Aber im Einzelnen ist die Kritik stark.

So bereiten der Versuch, die Tätigkeiten ausserhalb des klassischen Finanzsektors in die Bekämpfung der Geldwäscherei einzubeziehen, aber auch die Handelstätigkeiten wie den Immobilienhandel und den Handel mit Edelsteinen grösste Sorgen. Damit laufen auch unbescholtene Bürger Gefahr, als Geldwäscher verdächtigt zu werden, wenn sie teure Juwelen kaufen. Begrüsst wurde hingegen, dass Gewinnwarnungen in die Insider-Strafnorm einbezogen werden sollen.

Aufgrund der geballten Kritik hat der Bundesrat einen Marschhalt beschlossen. Die Bundesverwaltung analysiert zurzeit eingehend die Kosten und den Nutzen der neuen Regulierung. Diese Analyse wird die weitere Marschrichtung bestimmen.
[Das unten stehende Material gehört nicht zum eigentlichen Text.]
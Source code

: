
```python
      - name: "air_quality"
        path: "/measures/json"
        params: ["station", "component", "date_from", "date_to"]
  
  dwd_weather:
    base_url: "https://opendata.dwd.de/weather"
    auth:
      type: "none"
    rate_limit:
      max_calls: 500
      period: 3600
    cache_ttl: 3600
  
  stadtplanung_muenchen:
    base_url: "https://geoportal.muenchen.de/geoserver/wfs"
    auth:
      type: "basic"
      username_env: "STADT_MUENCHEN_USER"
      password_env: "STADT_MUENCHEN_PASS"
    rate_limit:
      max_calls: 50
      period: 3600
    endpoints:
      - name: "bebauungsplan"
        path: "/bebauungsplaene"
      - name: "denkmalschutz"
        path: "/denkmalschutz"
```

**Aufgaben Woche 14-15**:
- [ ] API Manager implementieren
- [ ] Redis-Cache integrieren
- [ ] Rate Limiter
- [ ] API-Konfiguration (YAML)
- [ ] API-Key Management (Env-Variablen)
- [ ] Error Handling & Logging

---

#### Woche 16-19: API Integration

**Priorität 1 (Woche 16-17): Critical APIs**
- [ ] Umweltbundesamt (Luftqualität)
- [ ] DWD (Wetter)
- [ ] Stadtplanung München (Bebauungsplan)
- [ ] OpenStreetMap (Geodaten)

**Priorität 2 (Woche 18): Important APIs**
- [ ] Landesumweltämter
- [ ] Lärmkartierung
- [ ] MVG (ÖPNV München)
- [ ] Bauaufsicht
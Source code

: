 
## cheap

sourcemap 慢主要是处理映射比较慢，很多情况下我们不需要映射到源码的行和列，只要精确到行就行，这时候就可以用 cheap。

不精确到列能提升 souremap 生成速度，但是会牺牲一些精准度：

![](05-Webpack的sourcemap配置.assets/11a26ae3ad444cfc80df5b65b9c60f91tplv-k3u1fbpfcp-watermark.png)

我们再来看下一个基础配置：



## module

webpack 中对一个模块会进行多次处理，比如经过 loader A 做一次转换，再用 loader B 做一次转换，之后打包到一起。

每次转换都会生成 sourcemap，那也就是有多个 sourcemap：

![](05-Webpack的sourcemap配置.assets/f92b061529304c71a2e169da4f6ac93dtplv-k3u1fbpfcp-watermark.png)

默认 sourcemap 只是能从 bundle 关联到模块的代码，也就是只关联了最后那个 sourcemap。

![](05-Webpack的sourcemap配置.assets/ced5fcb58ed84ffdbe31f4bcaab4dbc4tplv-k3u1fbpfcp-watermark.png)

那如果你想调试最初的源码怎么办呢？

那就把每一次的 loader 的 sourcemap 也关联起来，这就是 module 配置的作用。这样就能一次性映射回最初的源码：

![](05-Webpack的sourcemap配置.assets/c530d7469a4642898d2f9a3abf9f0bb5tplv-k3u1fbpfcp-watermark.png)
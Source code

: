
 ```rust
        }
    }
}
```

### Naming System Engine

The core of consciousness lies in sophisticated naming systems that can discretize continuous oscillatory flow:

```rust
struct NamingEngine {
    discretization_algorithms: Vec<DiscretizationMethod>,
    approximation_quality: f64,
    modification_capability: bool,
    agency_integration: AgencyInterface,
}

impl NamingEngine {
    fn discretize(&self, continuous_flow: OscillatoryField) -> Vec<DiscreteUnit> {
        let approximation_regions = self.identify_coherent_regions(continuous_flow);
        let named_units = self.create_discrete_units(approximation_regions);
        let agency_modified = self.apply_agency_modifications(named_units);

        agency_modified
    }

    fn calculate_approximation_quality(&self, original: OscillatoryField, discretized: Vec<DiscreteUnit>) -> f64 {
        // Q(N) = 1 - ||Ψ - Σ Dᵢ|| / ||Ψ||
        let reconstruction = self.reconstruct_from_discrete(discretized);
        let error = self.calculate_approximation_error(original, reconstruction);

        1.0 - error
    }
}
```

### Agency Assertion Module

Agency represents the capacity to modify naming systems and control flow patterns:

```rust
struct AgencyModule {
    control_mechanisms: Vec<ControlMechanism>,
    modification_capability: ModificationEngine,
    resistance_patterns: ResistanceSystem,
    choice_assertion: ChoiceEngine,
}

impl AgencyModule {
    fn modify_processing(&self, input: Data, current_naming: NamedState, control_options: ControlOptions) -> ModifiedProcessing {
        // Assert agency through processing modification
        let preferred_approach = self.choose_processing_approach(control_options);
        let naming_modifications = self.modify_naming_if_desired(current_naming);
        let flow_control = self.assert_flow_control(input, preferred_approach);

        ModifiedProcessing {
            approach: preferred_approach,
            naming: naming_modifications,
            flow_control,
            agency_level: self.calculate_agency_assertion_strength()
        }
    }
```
2. Integrierte Finma-Aufsicht

Ein weiterer aktueller Bereich ist die organisatorische Zusammenlegung der Finanzmarktaufsicht in einer Behörde. Zusammengelegt werden sollen die Bankenaufsicht, die Versicherungsaufsicht und die Kontrollstelle zur Bekämpfung der Geldwäscherei.

Das Ganze folgt dem Grundsatz “same business, same risk, same rules”. Verzichten will der Bundesrat jedoch auf eine Unterstellung der unabhängigen Vermögensverwalter unter die Finma.
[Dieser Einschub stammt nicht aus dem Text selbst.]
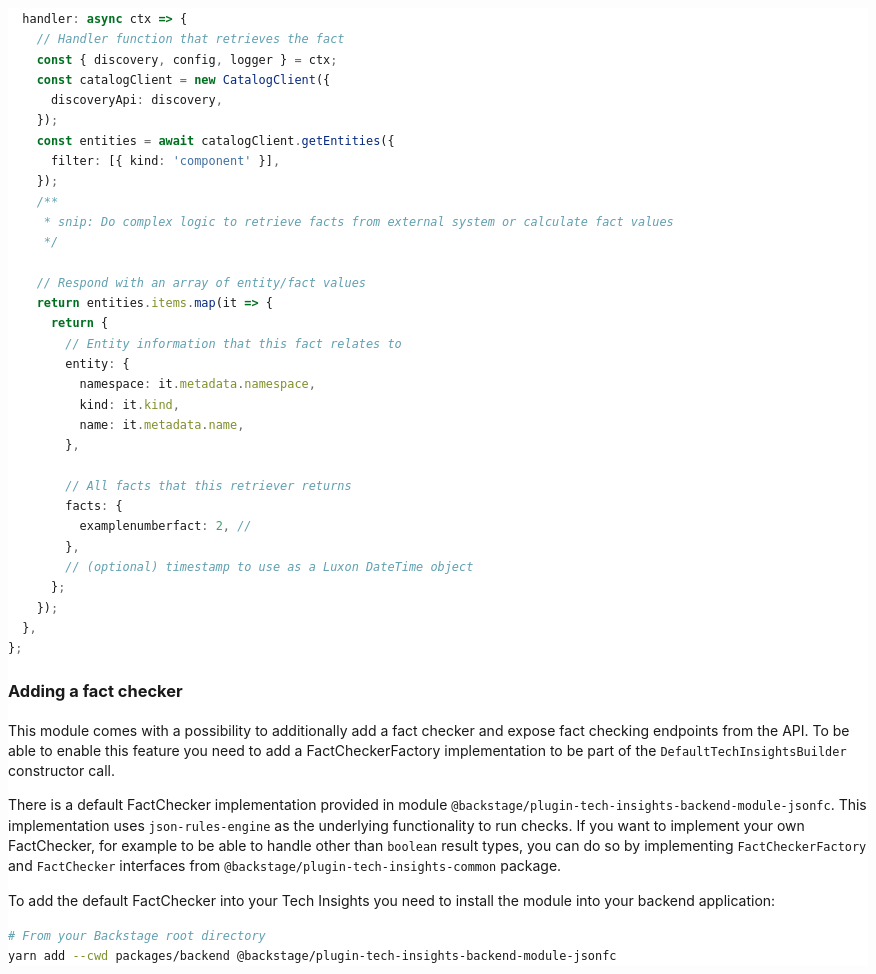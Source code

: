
 ```ts
  handler: async ctx => {
    // Handler function that retrieves the fact
    const { discovery, config, logger } = ctx;
    const catalogClient = new CatalogClient({
      discoveryApi: discovery,
    });
    const entities = await catalogClient.getEntities({
      filter: [{ kind: 'component' }],
    });
    /**
     * snip: Do complex logic to retrieve facts from external system or calculate fact values
     */

    // Respond with an array of entity/fact values
    return entities.items.map(it => {
      return {
        // Entity information that this fact relates to
        entity: {
          namespace: it.metadata.namespace,
          kind: it.kind,
          name: it.metadata.name,
        },

        // All facts that this retriever returns
        facts: {
          examplenumberfact: 2, //
        },
        // (optional) timestamp to use as a Luxon DateTime object
      };
    });
  },
};
```

### Adding a fact checker

This module comes with a possibility to additionally add a fact checker and expose fact checking endpoints from the API. To be able to enable this feature you need to add a FactCheckerFactory implementation to be part of the `DefaultTechInsightsBuilder` constructor call.

There is a default FactChecker implementation provided in module `@backstage/plugin-tech-insights-backend-module-jsonfc`. This implementation uses `json-rules-engine` as the underlying functionality to run checks. If you want to implement your own FactChecker, for example to be able to handle other than `boolean` result types, you can do so by implementing `FactCheckerFactory` and `FactChecker` interfaces from `@backstage/plugin-tech-insights-common` package.

To add the default FactChecker into your Tech Insights you need to install the module into your backend application:

```bash
# From your Backstage root directory
yarn add --cwd packages/backend @backstage/plugin-tech-insights-backend-module-jsonfc
```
Mit der Integration erhofft man sich, Doppelspurigkeiten zu beheben und die Effizienz zu steigern. Hoffen wir, dass die Hoffnung in Erfüllung geht.

Schlussfolgerungen

Ziehen wir aus dem Dargelegten einige Folgerungen.

Der schweizerische Finanzplatz ist für die gesamte Volkswirtschaft von erstrangiger Bedeutung. Er steht im Wettbewerb mit andern global orientierten Finanzplätzen.

Klar ist, dass die Finanzmarktregulierung an sich, der Wahrung der internationalen Wettbewerbsfähigkeit dienen soll und nicht zum Gegenteil führen darf.
Im Vordergrund steht der Schutz,

– der Anleger und Einleger
– die Funktion der Banken
– die Stabilität des Bankwesens.

Jede Schweizer Regulierung muss sich aber vor dem Hintergrund der Schweizer Gegebenheiten und Besonderheiten wie der Wirtschaftsfreiheit und des Bankkundengeheimnisses rechtfertigen lassen. Dabei ist insbesondere die Verhältnismässigkeit jeder Regulierung ernsthaft und gründlich zu prüfen.

Gefahr droht heute nicht so sehr von der fehlenden, als vielmehr von der Überregulierung.